Oleh sebab itu apoteker dalam menjalankan praktik harus sesuai standar
yang ada untuk menghindari terjadinya hal tersebut. Apoteker harus mampu
berkomunikasi dengan tenaga kesehatan lainnya dalam menetapkan terapi
untuk mendukung penggunaan obat yang rasional (Anonim, 2004).
Beberapa penelitian menyebutkan bahwa peresepan yang salah,
informasi yang tidak lengkap tentang obat, baik yang diberikan oleh dokter
maupun apoteker, serta cara penggunaan obat yang tidak benar oleh pasien
dapat menyebabkan kerugian dan penderitaan bagi pasien yang juga dapat
mempengaruhi lingkungan sekitarnya. Kerugian yang dialami pasien mungkin
tidak akan tampak sampai efek samping yang berbahaya. Karena itu perlu
diberikan perhatian yang cukup besar untuk mengantisipasi dan atau
mengatasi terjadinya kesalahan peresepan (Zairina dan Ekarina, 2003).
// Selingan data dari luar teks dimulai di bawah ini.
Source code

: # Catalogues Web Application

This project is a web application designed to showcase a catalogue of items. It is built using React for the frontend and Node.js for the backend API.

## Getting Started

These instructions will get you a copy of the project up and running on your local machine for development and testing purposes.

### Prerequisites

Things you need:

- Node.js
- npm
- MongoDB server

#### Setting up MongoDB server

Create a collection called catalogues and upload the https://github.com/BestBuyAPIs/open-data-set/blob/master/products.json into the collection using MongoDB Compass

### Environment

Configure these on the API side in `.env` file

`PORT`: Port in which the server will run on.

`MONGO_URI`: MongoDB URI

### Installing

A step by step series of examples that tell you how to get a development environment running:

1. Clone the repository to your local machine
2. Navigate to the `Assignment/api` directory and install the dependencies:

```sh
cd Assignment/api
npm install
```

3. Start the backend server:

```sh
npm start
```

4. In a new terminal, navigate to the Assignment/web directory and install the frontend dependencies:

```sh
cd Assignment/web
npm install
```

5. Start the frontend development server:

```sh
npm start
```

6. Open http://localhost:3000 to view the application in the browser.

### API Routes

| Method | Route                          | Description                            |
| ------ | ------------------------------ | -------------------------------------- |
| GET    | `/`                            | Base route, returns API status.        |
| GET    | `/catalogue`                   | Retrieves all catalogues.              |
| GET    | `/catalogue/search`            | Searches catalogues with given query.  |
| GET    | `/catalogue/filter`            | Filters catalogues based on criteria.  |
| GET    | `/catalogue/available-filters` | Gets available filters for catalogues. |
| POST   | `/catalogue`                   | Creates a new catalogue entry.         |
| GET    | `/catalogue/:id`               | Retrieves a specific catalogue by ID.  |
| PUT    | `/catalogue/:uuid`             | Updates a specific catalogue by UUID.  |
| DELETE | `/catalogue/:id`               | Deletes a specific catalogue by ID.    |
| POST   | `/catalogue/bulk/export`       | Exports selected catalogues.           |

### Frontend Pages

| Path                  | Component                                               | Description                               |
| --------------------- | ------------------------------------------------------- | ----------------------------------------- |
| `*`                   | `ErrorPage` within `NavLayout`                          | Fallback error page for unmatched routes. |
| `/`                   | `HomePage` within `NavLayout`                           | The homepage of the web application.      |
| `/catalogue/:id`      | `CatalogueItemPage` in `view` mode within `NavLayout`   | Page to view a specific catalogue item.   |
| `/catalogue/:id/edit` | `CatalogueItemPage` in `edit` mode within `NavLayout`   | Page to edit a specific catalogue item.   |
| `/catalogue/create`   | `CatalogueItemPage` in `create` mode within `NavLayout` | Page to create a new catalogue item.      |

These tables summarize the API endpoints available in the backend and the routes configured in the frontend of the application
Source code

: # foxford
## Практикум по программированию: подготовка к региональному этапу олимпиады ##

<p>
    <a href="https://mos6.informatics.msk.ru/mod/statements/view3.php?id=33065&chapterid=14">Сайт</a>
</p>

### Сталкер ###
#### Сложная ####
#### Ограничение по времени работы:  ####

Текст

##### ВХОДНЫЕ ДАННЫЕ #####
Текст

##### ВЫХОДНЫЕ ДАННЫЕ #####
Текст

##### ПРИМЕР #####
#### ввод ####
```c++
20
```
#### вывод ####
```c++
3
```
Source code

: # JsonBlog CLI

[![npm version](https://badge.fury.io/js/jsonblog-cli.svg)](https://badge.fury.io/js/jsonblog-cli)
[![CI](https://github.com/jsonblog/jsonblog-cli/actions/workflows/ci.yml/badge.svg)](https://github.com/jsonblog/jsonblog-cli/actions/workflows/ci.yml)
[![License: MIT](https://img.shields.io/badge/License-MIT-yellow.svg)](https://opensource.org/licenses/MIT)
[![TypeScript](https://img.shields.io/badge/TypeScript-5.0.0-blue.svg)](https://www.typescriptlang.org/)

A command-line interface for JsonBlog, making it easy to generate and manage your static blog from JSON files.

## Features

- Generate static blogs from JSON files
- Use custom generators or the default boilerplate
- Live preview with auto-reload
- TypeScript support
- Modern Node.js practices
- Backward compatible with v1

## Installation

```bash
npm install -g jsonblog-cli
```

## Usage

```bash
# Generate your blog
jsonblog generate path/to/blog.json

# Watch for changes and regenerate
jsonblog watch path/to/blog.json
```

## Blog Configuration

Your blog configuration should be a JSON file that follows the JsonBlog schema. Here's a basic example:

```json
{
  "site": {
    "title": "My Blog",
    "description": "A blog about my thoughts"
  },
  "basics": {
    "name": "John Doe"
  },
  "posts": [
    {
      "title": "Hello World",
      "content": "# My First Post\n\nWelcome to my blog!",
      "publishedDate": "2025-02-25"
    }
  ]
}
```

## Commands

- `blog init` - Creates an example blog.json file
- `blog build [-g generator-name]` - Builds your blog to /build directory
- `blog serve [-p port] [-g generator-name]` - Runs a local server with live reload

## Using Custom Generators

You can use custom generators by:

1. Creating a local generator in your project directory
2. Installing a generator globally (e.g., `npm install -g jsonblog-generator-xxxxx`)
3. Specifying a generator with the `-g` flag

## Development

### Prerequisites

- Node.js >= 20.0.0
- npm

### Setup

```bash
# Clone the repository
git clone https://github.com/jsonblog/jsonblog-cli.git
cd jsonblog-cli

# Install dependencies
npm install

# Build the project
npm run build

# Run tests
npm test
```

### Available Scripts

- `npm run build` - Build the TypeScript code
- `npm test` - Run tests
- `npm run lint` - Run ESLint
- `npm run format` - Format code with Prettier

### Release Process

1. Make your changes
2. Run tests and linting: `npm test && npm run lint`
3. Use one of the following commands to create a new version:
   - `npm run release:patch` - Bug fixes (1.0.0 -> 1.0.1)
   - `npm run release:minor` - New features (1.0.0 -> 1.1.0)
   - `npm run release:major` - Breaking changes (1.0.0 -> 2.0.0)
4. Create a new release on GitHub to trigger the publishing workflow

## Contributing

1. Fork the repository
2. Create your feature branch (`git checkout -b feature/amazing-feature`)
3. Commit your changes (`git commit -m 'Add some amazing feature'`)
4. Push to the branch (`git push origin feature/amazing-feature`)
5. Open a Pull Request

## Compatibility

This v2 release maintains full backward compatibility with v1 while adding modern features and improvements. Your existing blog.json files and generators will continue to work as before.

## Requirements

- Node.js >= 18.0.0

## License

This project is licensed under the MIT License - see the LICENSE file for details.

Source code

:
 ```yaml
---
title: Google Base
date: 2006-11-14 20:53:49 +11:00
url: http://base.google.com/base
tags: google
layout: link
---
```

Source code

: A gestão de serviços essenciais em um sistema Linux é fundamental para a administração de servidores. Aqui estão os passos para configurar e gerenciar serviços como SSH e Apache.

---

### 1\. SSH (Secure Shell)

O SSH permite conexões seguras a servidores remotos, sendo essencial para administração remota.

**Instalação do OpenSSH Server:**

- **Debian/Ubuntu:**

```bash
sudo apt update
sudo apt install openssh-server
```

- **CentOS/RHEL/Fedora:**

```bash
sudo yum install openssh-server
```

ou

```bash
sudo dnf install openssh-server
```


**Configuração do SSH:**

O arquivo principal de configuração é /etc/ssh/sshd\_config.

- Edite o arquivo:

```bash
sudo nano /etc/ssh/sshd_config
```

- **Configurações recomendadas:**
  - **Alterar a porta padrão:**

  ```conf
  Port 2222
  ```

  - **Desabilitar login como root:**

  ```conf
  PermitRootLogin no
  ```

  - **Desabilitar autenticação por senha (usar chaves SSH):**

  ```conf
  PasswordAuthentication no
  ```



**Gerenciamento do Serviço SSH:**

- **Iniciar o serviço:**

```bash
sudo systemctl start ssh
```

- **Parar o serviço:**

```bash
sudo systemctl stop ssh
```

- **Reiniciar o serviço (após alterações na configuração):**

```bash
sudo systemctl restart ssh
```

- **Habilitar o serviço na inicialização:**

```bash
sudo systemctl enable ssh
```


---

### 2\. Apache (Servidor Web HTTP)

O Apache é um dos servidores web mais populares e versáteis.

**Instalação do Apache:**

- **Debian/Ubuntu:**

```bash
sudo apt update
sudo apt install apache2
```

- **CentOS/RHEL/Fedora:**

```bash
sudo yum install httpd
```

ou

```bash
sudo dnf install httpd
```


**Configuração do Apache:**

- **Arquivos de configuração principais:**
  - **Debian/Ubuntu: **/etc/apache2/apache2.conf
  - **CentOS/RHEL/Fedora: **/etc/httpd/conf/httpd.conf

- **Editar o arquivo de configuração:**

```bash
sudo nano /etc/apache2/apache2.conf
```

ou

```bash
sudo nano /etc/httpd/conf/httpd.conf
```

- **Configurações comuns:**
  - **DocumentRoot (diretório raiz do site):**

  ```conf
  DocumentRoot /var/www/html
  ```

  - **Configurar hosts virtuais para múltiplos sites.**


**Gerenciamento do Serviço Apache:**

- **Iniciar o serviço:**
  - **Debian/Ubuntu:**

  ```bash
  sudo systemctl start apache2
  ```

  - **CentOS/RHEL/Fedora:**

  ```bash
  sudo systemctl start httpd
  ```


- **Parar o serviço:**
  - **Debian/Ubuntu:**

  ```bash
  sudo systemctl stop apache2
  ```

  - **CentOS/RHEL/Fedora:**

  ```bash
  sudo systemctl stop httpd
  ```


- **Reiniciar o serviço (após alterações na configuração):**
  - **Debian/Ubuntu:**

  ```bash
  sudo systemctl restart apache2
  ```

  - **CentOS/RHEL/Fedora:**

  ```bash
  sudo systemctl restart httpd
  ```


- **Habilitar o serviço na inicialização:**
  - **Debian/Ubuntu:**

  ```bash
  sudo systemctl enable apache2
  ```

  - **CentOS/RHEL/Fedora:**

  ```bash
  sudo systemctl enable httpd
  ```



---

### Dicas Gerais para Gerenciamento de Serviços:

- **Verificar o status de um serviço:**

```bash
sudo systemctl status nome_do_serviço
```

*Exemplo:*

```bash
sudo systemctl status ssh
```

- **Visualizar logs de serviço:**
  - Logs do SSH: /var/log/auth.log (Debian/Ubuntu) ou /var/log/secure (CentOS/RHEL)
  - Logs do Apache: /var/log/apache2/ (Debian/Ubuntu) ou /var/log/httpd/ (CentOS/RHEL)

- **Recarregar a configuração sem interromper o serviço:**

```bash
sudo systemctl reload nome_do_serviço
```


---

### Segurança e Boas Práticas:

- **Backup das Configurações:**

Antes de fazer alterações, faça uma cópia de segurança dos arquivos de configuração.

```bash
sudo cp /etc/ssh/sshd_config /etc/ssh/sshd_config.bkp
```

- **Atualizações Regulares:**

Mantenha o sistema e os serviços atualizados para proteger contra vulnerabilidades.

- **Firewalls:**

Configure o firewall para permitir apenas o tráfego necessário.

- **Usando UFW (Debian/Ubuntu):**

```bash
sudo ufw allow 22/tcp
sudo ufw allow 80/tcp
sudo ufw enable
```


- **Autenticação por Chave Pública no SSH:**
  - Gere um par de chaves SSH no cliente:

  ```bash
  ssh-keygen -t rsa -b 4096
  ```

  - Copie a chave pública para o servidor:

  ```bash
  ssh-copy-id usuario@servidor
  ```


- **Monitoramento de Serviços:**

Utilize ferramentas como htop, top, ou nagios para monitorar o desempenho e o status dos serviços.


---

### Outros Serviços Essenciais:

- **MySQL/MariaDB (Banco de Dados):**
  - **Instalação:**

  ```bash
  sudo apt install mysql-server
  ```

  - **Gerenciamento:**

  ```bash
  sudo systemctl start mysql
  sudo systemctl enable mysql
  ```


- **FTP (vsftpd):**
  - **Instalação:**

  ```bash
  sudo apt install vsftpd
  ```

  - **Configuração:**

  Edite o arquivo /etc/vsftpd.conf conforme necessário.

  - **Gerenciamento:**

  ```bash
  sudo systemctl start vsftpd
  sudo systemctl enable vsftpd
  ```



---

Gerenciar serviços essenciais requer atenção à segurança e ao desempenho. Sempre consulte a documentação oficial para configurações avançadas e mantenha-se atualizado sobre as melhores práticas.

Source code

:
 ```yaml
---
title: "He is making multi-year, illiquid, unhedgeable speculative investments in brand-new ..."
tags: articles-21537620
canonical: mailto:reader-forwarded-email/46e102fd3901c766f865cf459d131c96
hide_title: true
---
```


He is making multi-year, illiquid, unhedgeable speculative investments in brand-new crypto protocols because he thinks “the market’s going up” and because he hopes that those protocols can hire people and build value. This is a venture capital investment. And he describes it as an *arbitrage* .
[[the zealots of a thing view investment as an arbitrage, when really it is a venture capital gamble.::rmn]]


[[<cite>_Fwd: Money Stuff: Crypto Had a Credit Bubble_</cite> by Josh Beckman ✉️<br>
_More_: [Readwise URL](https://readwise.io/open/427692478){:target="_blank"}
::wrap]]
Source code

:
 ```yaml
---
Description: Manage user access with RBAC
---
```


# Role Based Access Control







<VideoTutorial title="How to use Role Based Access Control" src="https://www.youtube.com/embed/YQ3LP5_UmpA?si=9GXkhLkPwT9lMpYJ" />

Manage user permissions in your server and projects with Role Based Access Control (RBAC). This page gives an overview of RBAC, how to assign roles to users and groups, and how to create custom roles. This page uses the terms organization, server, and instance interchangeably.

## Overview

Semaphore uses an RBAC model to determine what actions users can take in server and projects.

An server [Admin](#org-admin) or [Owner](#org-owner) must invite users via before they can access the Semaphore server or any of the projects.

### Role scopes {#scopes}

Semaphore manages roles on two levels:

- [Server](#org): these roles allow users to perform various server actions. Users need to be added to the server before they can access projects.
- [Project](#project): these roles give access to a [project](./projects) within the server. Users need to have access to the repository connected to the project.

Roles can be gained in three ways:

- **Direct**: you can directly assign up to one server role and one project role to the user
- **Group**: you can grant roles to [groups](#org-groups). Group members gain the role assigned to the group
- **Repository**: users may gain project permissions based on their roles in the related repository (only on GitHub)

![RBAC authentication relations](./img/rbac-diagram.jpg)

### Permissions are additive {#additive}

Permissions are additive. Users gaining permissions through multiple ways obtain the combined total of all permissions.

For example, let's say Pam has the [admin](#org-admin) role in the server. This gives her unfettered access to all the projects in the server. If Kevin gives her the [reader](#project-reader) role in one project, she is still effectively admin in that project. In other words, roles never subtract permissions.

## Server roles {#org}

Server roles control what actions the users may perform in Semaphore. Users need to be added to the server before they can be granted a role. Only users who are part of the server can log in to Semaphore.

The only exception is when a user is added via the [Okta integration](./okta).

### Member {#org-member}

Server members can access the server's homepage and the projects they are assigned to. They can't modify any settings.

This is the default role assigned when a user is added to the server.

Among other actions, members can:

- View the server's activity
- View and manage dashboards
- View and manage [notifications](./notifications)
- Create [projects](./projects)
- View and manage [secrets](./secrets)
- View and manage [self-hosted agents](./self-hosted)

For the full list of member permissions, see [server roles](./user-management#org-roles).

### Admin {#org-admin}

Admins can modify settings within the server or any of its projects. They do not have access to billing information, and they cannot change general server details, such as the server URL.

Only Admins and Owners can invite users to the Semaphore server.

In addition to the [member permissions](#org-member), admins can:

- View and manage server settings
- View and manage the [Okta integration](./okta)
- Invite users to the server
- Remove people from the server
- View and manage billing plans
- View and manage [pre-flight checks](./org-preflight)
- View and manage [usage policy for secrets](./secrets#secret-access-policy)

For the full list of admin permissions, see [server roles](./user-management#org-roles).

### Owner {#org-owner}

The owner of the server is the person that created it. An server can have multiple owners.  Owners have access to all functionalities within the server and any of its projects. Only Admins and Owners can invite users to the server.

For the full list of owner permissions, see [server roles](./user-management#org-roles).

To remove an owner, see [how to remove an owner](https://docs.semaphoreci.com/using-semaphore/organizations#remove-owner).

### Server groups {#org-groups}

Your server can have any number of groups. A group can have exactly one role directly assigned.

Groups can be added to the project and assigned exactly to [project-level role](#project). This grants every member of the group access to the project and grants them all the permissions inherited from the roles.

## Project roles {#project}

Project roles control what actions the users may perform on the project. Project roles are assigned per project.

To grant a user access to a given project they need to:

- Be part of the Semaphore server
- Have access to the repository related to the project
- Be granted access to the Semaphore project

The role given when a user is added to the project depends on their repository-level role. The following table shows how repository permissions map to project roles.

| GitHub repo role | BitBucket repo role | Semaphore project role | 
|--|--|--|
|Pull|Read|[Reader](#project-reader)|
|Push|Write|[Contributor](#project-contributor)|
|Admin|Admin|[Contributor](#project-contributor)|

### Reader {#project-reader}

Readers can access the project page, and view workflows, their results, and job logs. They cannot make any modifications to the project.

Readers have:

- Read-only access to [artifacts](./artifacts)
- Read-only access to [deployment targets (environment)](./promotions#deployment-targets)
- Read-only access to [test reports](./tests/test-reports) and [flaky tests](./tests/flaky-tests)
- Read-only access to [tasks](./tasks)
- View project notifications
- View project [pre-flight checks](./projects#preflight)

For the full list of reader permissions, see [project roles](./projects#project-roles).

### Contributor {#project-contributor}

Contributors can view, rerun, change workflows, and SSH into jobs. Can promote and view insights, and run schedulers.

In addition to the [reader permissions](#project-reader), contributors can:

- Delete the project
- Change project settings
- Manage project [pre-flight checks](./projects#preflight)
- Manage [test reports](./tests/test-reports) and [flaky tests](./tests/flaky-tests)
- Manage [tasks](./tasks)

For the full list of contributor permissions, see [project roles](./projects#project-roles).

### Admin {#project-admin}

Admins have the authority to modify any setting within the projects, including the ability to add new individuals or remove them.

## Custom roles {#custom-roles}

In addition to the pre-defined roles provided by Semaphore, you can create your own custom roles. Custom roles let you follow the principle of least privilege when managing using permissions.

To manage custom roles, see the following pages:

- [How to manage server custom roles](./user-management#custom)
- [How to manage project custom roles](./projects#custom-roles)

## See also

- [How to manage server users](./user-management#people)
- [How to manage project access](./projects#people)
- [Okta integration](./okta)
Apoteker bertanggung jawab atas kebenaran dan ketepatan obat yang
diterima oleh pasien; takaran, cara, aturan, dan jadwal pemakaiannya; tempat
serta cara penyimpanannya; dan masalah-masalah lain terkait obat tersebut
termasuk cara pengatasannya (misalnya efek samping, ketidakpatuhan,
interaksi). Intinya apoteker bertanggung jawab untuk menyerahkan obat yang
benar, kepada pasien yang benar, dan pada waktunya yang benar (the right
medicine to the right patient at the right time) (Scott, 2000).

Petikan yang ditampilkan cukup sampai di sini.